*TASK TO CARRY OUT*
Once you reach the line containing "- 如需適用於此主題中程序的快速鍵相關資訊，請參閱 [Exchange" in the data below, restate each line word for word up to and including the one containing "## 移除佇列中的郵件".

※ ※ ※

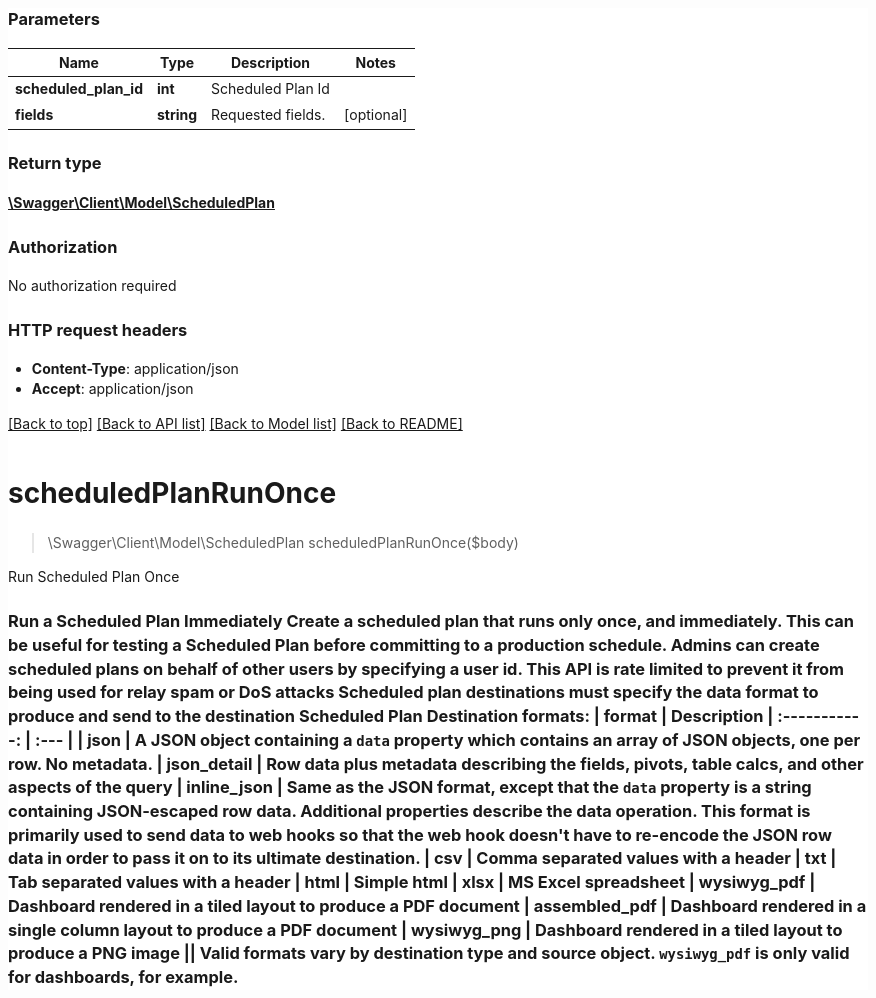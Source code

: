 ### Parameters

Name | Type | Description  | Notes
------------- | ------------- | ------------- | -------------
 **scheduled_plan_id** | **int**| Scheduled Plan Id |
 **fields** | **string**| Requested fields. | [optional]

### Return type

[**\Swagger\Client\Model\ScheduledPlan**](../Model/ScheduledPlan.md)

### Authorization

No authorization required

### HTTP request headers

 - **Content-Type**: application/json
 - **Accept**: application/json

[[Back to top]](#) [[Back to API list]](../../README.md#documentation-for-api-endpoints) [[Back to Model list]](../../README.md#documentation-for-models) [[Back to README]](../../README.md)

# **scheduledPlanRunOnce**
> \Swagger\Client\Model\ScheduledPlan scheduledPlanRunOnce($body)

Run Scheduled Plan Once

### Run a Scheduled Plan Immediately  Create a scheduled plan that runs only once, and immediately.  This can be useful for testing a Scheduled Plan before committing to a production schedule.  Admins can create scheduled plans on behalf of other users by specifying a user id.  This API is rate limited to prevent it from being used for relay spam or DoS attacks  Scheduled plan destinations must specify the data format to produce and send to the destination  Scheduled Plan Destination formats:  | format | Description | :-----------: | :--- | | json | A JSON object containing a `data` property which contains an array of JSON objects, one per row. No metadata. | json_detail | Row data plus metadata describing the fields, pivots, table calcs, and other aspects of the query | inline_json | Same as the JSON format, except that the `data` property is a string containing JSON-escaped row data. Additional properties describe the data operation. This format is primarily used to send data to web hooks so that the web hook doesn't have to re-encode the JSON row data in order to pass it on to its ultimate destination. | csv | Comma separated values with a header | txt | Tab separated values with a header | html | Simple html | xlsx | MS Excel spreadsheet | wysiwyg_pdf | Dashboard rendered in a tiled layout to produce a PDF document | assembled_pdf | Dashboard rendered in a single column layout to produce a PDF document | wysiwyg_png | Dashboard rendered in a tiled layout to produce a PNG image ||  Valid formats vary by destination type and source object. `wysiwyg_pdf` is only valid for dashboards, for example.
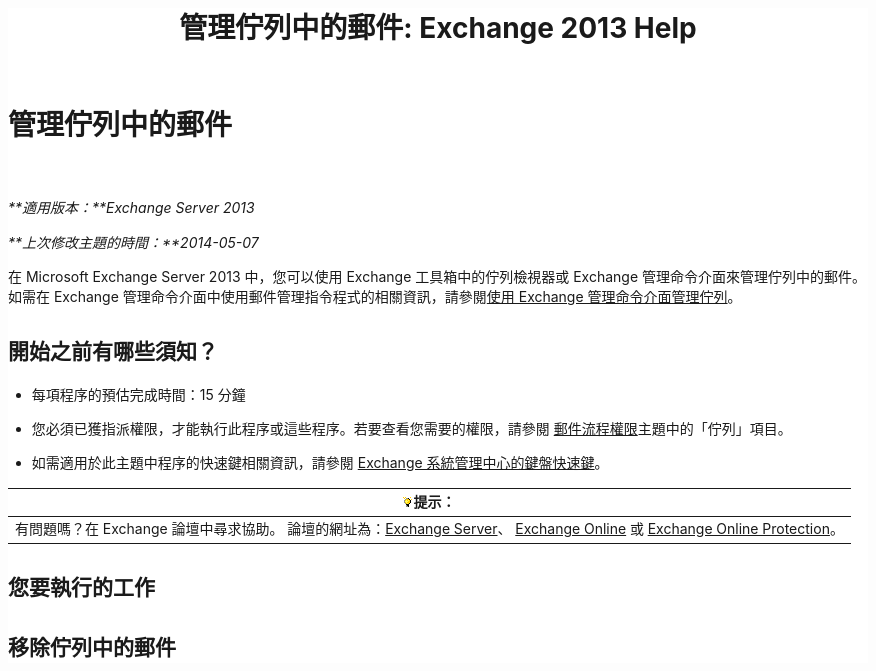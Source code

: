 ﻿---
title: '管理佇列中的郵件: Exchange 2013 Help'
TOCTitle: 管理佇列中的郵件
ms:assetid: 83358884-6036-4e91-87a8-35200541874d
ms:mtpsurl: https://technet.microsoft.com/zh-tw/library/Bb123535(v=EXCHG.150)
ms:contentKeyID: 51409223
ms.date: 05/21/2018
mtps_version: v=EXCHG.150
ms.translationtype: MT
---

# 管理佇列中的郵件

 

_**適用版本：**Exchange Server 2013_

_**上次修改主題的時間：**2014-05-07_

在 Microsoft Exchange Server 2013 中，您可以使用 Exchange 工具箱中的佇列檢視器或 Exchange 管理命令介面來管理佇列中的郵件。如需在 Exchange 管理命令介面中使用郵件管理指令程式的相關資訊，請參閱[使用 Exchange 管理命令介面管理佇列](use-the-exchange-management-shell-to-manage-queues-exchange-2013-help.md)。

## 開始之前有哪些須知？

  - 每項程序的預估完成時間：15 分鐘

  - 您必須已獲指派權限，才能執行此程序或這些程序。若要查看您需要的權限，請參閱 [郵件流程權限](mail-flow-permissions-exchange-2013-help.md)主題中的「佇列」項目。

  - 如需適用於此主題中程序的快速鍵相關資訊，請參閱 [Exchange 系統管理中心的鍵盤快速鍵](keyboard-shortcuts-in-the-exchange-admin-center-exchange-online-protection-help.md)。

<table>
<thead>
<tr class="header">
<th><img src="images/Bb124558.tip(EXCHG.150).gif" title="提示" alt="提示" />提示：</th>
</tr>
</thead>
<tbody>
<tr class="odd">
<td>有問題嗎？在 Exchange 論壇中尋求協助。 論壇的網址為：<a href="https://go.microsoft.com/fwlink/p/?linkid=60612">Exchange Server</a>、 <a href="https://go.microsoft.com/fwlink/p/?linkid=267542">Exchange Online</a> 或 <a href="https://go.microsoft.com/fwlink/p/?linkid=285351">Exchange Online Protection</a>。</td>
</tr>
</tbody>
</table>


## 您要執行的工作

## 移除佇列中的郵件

※ ※ ※

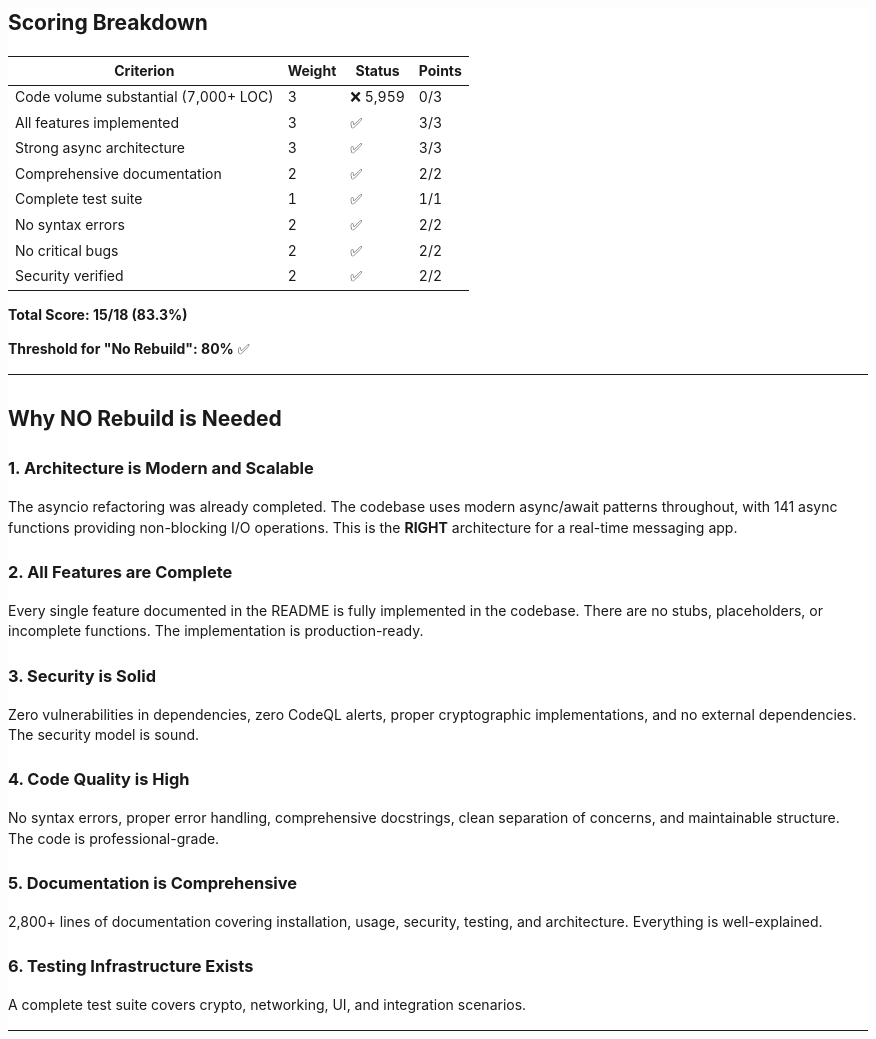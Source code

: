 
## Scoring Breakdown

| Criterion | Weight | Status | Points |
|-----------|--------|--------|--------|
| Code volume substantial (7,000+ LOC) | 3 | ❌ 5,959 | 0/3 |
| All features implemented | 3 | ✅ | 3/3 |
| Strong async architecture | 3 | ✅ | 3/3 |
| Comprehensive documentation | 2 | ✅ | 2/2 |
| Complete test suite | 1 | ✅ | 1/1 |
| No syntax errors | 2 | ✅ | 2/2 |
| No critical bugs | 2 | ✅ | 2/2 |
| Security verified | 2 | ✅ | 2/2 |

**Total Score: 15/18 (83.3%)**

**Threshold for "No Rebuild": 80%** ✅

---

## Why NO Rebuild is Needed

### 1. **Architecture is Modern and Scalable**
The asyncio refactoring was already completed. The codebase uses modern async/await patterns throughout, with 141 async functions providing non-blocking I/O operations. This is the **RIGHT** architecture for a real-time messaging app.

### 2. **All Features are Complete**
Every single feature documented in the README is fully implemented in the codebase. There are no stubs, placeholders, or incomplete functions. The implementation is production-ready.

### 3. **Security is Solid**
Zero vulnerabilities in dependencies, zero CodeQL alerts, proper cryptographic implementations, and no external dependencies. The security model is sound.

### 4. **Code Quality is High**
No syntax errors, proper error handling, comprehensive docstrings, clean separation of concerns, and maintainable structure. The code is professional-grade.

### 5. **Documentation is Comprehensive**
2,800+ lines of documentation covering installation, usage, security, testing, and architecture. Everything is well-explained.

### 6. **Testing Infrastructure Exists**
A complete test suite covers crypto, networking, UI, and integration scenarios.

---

※ ※ ※

*SOLVED EXERCISE*
  - 如需適用於此主題中程序的快速鍵相關資訊，請參閱 [Exchange 系統管理中心的鍵盤快速鍵](keyboard-shortcuts-in-the-exchange-admin-center-exchange-online-protection-help.md)。

<table>
<thead>
<tr class="header">
<th><img src="images/Bb124558.tip(EXCHG.150).gif" title="提示" alt="提示" />提示：</th>
</tr>
</thead>
<tbody>
<tr class="odd">
<td>有問題嗎？在 Exchange 論壇中尋求協助。 論壇的網址為：<a href="https://go.microsoft.com/fwlink/p/?linkid=60612">Exchange Server</a>、 <a href="https://go.microsoft.com/fwlink/p/?linkid=267542">Exchange Online</a> 或 <a href="https://go.microsoft.com/fwlink/p/?linkid=285351">Exchange Online Protection</a>。</td>
</tr>
</tbody>
</table>


## 您要執行的工作

## 移除佇列中的郵件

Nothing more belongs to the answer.